━━━ Records shown

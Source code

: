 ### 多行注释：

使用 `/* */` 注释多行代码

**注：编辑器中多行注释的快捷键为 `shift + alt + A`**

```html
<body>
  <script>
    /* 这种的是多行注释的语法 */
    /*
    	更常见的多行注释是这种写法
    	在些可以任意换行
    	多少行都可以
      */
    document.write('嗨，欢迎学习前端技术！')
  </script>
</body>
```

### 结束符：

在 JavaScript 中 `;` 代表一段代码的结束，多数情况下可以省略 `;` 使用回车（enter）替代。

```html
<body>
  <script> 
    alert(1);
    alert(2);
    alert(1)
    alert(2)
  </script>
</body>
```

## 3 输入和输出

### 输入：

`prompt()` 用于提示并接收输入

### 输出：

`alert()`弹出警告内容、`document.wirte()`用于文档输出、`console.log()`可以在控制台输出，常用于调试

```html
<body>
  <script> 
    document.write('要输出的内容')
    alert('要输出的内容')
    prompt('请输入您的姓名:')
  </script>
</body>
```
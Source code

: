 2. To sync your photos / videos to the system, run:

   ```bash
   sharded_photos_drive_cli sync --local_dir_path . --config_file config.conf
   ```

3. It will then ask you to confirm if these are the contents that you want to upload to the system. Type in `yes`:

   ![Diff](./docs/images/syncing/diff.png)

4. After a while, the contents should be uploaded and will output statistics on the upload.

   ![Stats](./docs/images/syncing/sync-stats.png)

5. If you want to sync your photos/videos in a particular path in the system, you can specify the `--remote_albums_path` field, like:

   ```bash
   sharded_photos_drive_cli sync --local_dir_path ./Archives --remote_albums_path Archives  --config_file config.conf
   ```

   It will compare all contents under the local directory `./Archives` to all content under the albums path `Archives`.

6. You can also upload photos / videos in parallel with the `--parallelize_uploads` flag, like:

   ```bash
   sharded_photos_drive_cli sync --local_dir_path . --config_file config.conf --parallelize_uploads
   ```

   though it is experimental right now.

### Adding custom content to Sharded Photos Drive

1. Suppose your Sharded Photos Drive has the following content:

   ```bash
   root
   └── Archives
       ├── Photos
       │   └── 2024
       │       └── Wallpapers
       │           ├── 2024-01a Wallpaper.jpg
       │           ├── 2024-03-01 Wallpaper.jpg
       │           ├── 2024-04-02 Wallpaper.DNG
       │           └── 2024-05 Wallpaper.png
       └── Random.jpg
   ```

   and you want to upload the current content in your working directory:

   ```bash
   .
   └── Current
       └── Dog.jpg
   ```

━━━━━━

* _Work instructions_: Set down each record above without changing a single word.

* _Written solution_:
Source code

: ### 多行注释：

使用 `/* */` 注释多行代码

**注：编辑器中多行注释的快捷键为 `shift + alt + A`**

```html
<body>
  <script>
    /* 这种的是多行注释的语法 */
    /*
    	更常见的多行注释是这种写法
    	在些可以任意换行
    	多少行都可以
      */
    document.write('嗨，欢迎学习前端技术！')
  </script>
</body>
```

### 结束符：

在 JavaScript 中 `;` 代表一段代码的结束，多数情况下可以省略 `;` 使用回车（enter）替代。

```html
<body>
  <script> 
    alert(1);
    alert(2);
    alert(1)
    alert(2)
  </script>
</body>
```

## 3 输入和输出

### 输入：

`prompt()` 用于提示并接收输入

### 输出：

`alert()`弹出警告内容、`document.wirte()`用于文档输出、`console.log()`可以在控制台输出，常用于调试

```html
<body>
  <script> 
    document.write('要输出的内容')
    alert('要输出的内容')
    prompt('请输入您的姓名:')
  </script>
</body>
```
Source code

: 2. To sync your photos / videos to the system, run:

   ```bash
   sharded_photos_drive_cli sync --local_dir_path . --config_file config.conf
   ```

3. It will then ask you to confirm if these are the contents that you want to upload to the system. Type in `yes`:

   ![Diff](./docs/images/syncing/diff.png)

4. After a while, the contents should be uploaded and will output statistics on the upload.

   ![Stats](./docs/images/syncing/sync-stats.png)

5. If you want to sync your photos/videos in a particular path in the system, you can specify the `--remote_albums_path` field, like:

   ```bash
   sharded_photos_drive_cli sync --local_dir_path ./Archives --remote_albums_path Archives  --config_file config.conf
   ```

   It will compare all contents under the local directory `./Archives` to all content under the albums path `Archives`.

6. You can also upload photos / videos in parallel with the `--parallelize_uploads` flag, like:

   ```bash
   sharded_photos_drive_cli sync --local_dir_path . --config_file config.conf --parallelize_uploads
   ```

   though it is experimental right now.

### Adding custom content to Sharded Photos Drive

1. Suppose your Sharded Photos Drive has the following content:

   ```bash
   root
   └── Archives
       ├── Photos
       │   └── 2024
       │       └── Wallpapers
       │           ├── 2024-01a Wallpaper.jpg
       │           ├── 2024-03-01 Wallpaper.jpg
       │           ├── 2024-04-02 Wallpaper.DNG
       │           └── 2024-05 Wallpaper.png
       └── Random.jpg
   ```

   and you want to upload the current content in your working directory:

   ```bash
   .
   └── Current
       └── Dog.jpg
   ```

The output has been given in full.